So many more... where can I find a great argument explaining the benefits and tradeoffs of starting a tech cooperative?
> Don't studies show that when there's a profit motive creative people perform more poorly than when they're just paid enough to make money not a distraction?
Whoever did that study, they didn't interview me.
I mean, it's true that I care more about doing good work, learning new things, and making an impact. But I can do that on my own, and I've been self-employed for the last few years. The only reason I would join or start a new company is for the money.
> How do decisions get made? What if it's really successful and people get lazy and decide to chill on a boat?
If I started a coop, that would actually be our goal. I think it's funny that people don't admit this.
> he asserts that the secret to high performance and satisfaction-at work, at school, and at home—is the deeply human need to direct our own lives, to learn and create new things, and to do better by ourselves and our world.
> He examines the three elements of true motivation—autonomy, mastery, and purpose
I totally agree with that. I guess I am in the very fortunate position where I feel like I can achieve all of these things without being an employee at a company. I've been freelancing for a few years now (sometimes very part-time), so I feel like I'm "out of the system", and I have no desire to become an employee at a company. I feel like money is the only thing that would make me change my mind (and it would have to be a lot.)

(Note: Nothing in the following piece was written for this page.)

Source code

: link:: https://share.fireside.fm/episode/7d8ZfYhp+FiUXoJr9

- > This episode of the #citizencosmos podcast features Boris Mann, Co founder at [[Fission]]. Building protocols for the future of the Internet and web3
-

I admit that I am using a strange definition of "work". To me, work is something that is boring and difficult. When I am "working" 12 hours per day on my own apps, or if I'm volunteering full-time for a cause that I care about, then I don't consider that to be work. Yes, I know it's still work, but it doesn't feel like it.
I suppose if I found the right company, where I have a high degree of autonomy, I had access to a lot of resources, and I can learn and invent things all day, then I would consider that. But in my mind, when I think of "company", I'm picturing "yet another SaaS or mobile app".
And so I guess that might be the gist of these studies.
We would love a rule like that. Unfortunately, Indian LLP (Limited Liability Partnerships -- the only way of creating a technology co-op in India at the moment) Partnership Agreements are easily 6 pages at a bare legal minimum. :)
I checked out your website and I really like what you are doing. I'm a student in India and would love to work with you. I mainly write Haskell and other functional languages like Scheme/Racket and some Clojure.
Super cool. We're primarily looking for senior folks at the moment, but it never hurts to start a conversation. We do contribute to open source projects commercially as well and sometimes we staff newer members of the team on these projects. Give us a shout at careers@nilenso.com
I'd be very interested if something like this could work well to complement the existing "civic tech" field. It has some pretty substantial problems in its current form and a movement towards co-ops looks pretty damn appealing.
Anyone know if any civic tech co-ops exist? Or would folks be willing to start some up? ;)
I've tried starting a few companies and it eventually became clear that without significant revenue coming in, the cofounders need to be either particularly motivated by the vision and capable of putting aside personal politics to achieve it, the former being easier to achieve than the latter, immediate personal goals are going to slowly take priority and your startup will die a sad death.
Once revenue is there, everybody can buy in. The enterprise does not need to actually be profitable or even have a workable plan to profit or exit or anything like that. What it needs is revenue.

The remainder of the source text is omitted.